All course materials are distributed through Canvas.

## Course Information

Intructor |
Professor Peter W. Glynn |
---|---|

Office |
Huang Engineering Center, Room 359A |

E-mail |
glynn AT stanford DOT edu |

Lectures |
10:30 AM to 11:50 PM Tuesday and Thursdays, McCullough 115 |

Office Hours |
TBD |

Course Assistant |
Zeyu Zheng | Luyang Chen |
---|---|---|

E-mail |
zyzheng AT stanford DOT edu | lych AT stanford DOT edu |

Office Hours |
TBD | TBD |

Location |
TBD | TBD |

## Course Description

This graduate level course is intended to give students a broad sense of the different mathematical and computational tools and models available to analyze systems in which uncertainty is present. The key ideas underlying stochastic analysis will be presented and illustrated using various applications chosen from engineering, the physical sciences, and economics. This course is intended both to introduce students to the subject matter at an advanced level and to offer an entry point into the many other high-level stochastics courses that Stanford offers.

## Prerequisites

Students should have a reasonable background in real variables (e.g. limits, epsilon-delta arguments, etc) and linear algebra (e.g. vector spaces, matrices, eigenvalues, eigenvectors, diagonalization). In addition, I will be assuming that students enter the class with some basic preparation in probability (Knowledge of sample space, events, probability, conditional probability, independence, random variables, jointly distributed rvs, probability mass functions, probability density functions, expectations, the law of large numbers, central limit theorem).

## CME 308 vs CME 298

The main target group of CME 308 is ICME PhD students and the ICME MS students in MCF and DS. Compared to CME 298, it moves at a faster pace, covers a wider span of topics, and provides more depth. This naturally means that 308 has a bigger emphasis on proofs than 298, as it is also meant to prepare students for more theoretical classes (e.g. Stat 301 A, B, C, Stats 310 A, B, C) or to do research in areas related to statistics and probability. Historically, people without an adequate math background have found parts of this class hard and time consuming in the past.

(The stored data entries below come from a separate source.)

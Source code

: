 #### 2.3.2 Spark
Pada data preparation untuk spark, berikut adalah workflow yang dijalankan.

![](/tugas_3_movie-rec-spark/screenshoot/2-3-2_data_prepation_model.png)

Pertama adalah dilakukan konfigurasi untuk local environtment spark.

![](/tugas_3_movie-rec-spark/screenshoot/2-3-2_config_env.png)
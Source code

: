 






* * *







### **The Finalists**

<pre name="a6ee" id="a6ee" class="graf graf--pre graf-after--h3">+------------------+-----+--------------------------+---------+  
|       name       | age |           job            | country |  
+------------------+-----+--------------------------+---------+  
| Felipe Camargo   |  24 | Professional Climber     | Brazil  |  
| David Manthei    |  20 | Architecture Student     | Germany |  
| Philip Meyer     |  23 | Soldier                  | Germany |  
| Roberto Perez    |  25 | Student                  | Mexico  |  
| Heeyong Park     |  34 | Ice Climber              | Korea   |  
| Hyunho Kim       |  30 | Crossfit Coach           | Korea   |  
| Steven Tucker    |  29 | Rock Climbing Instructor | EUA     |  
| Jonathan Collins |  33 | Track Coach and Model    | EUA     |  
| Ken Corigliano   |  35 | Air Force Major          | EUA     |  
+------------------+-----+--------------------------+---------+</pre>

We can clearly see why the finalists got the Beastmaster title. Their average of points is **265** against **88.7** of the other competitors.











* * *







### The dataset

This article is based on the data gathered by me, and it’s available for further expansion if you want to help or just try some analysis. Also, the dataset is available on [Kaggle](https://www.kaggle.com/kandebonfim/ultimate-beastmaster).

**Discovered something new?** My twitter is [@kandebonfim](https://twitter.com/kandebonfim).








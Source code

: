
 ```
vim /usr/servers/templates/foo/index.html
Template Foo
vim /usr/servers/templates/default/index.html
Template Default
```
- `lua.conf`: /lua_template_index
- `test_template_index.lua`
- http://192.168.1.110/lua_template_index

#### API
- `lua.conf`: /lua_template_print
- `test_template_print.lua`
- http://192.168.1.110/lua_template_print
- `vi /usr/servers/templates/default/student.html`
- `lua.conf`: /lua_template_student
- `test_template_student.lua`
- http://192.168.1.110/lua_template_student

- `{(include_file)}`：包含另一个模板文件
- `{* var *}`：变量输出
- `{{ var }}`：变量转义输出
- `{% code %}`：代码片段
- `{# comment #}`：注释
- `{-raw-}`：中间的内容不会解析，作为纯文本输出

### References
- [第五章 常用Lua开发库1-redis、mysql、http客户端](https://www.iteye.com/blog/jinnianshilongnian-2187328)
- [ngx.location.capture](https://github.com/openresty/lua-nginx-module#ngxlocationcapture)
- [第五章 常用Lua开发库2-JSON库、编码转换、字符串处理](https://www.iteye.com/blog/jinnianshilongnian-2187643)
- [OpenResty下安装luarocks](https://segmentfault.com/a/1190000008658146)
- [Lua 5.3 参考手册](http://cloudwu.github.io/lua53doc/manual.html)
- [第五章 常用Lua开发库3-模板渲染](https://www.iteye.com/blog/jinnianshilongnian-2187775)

CME 298 is more engineering/applications oriented, with fewer math details and simpler homework problems. Because of the applications focus, this class will contain some material not covered in CME 308. However, the knowledge gained from 308 would be sufficient to understand this material. For people who are only interested in directly applying statistics and probability, 298 is usually the better choice.

The course website of CME 298 can be found here.

## Suggested References

Probability and Random Processes by Geoffrey R. Grimmett & David Stirzaker (Oxford)

A Coursse in Large Sample Theory by T.S. Ferguson (Springer 1996)

Statistical Inference by George Casella and Roger L. Berger (Duxbury)

Markov Chains: Gibbs Fields, Monte Carlo Simulation, and Queues by Pierre Bremaud (Springer)

See also Math 136 Lecture Notes by Amir Dembo (for a treatment on probability theory)

## Text Book

There is no required textbook for this class.

## Assignments

There will be assignments due roughly every two weeks. Collaboration among students is encouraged. You should feel free to discuss problems with your fellow students (please document on each assignment with whom you worked). However, you must write your own solutions, and copying homework from another student (past or present) is forbidden. The Stanford Honor Code will apply to all assignments, both in and out of class.

## Exams

Midterm exam: Thursday, May 4th in class

Final exam: Monday, June 12th, 12:15-3:15pm (Location TBD)

## Grading

The course grade will be 25% homework, 25% midterm and 50% final.

## Materials

All course materials will be distributed via Canvas.

Last modified Sunday, 02-Apr-2017 10:14:48 PDT